Logistic Regression

Logistic regression is a classification algorithm used to predict the probability of a binary outcome. It is used when the output is a discrete binary value (one two possible). Note: Despite its name, logistic regression is used for classification, not regression!

Variable Naming:

  • $m$: Number of training examples
  • $x$: Feature (input variable)
  • $x^{(i)}$: Feature of the $i$-th training example (one-based index)
  • $y$: Target (output variable)
  • $y^{(i)}$: Target of the $i$-th training example (one-based index)
  • $\hat{y}$: Prediction
  • $w$: Weight
  • $b$: Bias
  • $\alpha$: Learning rate

Model

The model of logistic regression is represented by the function: $$ f_{w,b}(x) = \frac{1}{1 + e^{-(w \cdot x + b)}} $$ The function $$ g(z) = \frac{1}{1 + e^{-z}} $$ is called the sigmoid function or logistic function.

Cost

The squared error cost function used in linear regression is not suitable for logistic regression. The cost function for logistic regression uses the log loss function which is defined as: $$ L(f_{w,b}(x^{(i)}), y^{(i)}) = -\log(\hat{y}) $$ if $y = 1$ and $$ L(f_{w,b}(x^{(i)}), y^{(i)}) = -\log(1 - \hat{y}) $$ if $y = 0$.
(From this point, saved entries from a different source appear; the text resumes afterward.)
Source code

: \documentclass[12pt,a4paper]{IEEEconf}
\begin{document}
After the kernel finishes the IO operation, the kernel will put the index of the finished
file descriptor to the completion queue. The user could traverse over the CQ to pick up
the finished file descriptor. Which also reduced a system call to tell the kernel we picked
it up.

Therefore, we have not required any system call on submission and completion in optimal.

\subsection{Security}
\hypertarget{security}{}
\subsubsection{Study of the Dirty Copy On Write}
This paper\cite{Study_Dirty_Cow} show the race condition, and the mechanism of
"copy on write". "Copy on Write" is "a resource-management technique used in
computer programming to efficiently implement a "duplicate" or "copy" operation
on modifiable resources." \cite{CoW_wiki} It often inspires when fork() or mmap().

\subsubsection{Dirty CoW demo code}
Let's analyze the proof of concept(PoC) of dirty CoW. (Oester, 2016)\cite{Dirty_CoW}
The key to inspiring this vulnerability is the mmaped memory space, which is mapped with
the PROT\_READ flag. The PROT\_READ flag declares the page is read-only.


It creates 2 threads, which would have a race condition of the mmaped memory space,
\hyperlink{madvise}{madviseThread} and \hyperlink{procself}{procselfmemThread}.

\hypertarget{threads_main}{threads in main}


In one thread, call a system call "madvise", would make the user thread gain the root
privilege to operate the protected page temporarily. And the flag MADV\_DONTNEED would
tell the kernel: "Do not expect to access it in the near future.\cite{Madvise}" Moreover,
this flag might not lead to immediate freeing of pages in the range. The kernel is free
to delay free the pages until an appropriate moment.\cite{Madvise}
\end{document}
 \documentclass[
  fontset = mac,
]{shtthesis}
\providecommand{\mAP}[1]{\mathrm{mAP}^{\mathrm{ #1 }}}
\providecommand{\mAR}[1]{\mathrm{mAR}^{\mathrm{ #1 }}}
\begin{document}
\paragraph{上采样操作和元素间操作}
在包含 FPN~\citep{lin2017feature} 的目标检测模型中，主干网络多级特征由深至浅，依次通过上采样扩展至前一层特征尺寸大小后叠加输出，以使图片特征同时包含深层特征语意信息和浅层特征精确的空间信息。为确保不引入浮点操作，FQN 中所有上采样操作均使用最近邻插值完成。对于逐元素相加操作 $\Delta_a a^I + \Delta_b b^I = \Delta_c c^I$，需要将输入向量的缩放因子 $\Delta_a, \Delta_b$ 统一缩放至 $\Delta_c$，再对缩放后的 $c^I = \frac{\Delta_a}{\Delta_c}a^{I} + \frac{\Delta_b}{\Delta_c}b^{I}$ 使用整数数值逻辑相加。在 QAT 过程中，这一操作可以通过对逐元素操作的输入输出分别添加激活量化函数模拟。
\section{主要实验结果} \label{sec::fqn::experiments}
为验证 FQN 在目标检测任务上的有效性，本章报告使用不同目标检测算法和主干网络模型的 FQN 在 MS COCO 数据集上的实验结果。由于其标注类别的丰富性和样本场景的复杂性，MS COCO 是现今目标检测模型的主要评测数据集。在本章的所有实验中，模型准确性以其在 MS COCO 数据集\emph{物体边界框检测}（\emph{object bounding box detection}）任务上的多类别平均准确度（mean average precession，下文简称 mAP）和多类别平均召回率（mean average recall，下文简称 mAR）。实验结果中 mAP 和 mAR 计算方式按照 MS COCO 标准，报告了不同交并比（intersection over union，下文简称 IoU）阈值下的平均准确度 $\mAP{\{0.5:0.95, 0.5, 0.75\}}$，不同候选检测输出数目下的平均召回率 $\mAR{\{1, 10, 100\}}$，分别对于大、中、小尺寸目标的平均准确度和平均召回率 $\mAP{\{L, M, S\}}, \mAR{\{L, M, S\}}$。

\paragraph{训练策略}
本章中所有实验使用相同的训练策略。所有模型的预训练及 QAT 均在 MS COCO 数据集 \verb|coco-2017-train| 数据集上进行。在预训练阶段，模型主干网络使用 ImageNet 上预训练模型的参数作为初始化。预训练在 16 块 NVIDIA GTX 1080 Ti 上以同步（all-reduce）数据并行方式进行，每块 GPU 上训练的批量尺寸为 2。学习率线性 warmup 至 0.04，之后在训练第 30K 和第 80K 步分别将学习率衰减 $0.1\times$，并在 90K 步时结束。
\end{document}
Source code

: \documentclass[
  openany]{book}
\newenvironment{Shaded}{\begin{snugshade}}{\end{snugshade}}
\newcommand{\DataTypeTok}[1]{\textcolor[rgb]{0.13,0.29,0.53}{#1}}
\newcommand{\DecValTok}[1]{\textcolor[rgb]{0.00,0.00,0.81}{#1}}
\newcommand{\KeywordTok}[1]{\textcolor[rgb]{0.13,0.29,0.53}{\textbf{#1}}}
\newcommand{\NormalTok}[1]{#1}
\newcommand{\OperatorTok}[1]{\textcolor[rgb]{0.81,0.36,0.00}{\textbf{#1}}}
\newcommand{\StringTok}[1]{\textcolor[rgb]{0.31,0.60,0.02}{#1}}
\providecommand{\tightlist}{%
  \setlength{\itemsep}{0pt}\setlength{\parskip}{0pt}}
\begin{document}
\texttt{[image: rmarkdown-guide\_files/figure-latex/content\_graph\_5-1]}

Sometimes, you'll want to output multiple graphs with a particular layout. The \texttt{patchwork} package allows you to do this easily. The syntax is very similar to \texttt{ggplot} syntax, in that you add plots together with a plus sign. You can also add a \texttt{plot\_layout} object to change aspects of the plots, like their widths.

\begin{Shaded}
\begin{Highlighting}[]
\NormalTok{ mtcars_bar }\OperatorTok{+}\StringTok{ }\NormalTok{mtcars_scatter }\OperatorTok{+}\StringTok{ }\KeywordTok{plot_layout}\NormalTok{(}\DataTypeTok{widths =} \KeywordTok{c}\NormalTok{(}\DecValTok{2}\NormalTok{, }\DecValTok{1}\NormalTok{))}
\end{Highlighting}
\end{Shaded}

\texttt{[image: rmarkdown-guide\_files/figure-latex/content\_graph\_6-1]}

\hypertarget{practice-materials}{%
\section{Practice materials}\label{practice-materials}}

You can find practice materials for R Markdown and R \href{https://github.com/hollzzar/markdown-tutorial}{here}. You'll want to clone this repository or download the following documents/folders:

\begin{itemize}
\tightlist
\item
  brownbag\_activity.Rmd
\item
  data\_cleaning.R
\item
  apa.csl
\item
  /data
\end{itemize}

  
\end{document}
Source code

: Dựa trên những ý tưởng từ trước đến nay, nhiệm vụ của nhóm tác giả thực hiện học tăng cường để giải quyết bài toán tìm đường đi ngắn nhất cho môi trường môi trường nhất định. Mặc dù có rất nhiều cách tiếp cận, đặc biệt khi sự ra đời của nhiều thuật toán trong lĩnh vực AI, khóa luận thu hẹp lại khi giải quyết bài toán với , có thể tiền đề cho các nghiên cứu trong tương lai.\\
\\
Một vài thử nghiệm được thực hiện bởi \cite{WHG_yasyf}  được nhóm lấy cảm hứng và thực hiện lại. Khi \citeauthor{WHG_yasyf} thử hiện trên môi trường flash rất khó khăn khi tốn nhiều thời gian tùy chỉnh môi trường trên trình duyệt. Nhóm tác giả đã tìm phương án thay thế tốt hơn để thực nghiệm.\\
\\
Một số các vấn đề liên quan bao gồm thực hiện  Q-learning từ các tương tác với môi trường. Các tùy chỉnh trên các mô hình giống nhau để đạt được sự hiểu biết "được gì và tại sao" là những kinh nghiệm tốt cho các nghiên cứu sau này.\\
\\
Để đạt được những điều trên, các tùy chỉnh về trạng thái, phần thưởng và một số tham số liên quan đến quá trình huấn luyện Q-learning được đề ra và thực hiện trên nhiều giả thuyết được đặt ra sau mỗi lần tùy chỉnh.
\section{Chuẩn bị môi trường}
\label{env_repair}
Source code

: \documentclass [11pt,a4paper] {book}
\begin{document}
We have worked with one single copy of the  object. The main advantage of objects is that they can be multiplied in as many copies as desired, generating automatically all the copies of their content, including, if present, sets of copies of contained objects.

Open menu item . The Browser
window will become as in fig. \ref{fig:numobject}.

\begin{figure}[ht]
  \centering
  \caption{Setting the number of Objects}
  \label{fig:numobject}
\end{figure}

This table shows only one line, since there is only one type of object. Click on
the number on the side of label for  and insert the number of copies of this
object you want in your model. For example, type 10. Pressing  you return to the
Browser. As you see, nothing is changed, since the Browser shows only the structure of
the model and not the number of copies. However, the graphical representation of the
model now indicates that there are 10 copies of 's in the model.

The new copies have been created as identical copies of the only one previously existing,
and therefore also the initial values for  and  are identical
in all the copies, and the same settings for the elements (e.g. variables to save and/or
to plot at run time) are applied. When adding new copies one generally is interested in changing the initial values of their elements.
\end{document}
The cost function is then defined as: $$ J(w,b) = -\frac{1}{m} \sum_{i=1}^{m} \left[ y^{(i)} \log(\hat{y}^{(i)}) + (1 - y^{(i)}) \log(1 - \hat{y}^{(i)}) \right] $$

Prediction

Predictions are made using the learned values of $w$ and $b$: $$ \hat{y} = \frac{1}{1 + e^{-(w \cdot x + b)}} $$ The prediction is then rounded to 1 or 0 based on the threshold (usually 0.5, but not necessarily!).

Gradient Descent

The run gradient descent the partial derivatives of the cost function with respect to $w$ and $b$ are needed. The partial derivative of the cost function with respect to $w$ is: $$ \frac{\partial}{\partial w}J(w,b) = \frac{1}{m} \sum_{i=1}^{m} (f_{w,b}(x^{(i)}) - y^{(i)}) \cdot x^{(i)} $$ The partial derivative of the cost function with respect to $b$ is: $$ \frac{\partial}{\partial b}J(w,b) = \frac{1}{m} \sum_{i=1}^{m} (f_{w,b}(x^{(i)}) - y^{(i)}) $$

Additional

The same concepts of learning curves, vectorized implementation and feature scaling as in linear regression can be applied to logistic regression.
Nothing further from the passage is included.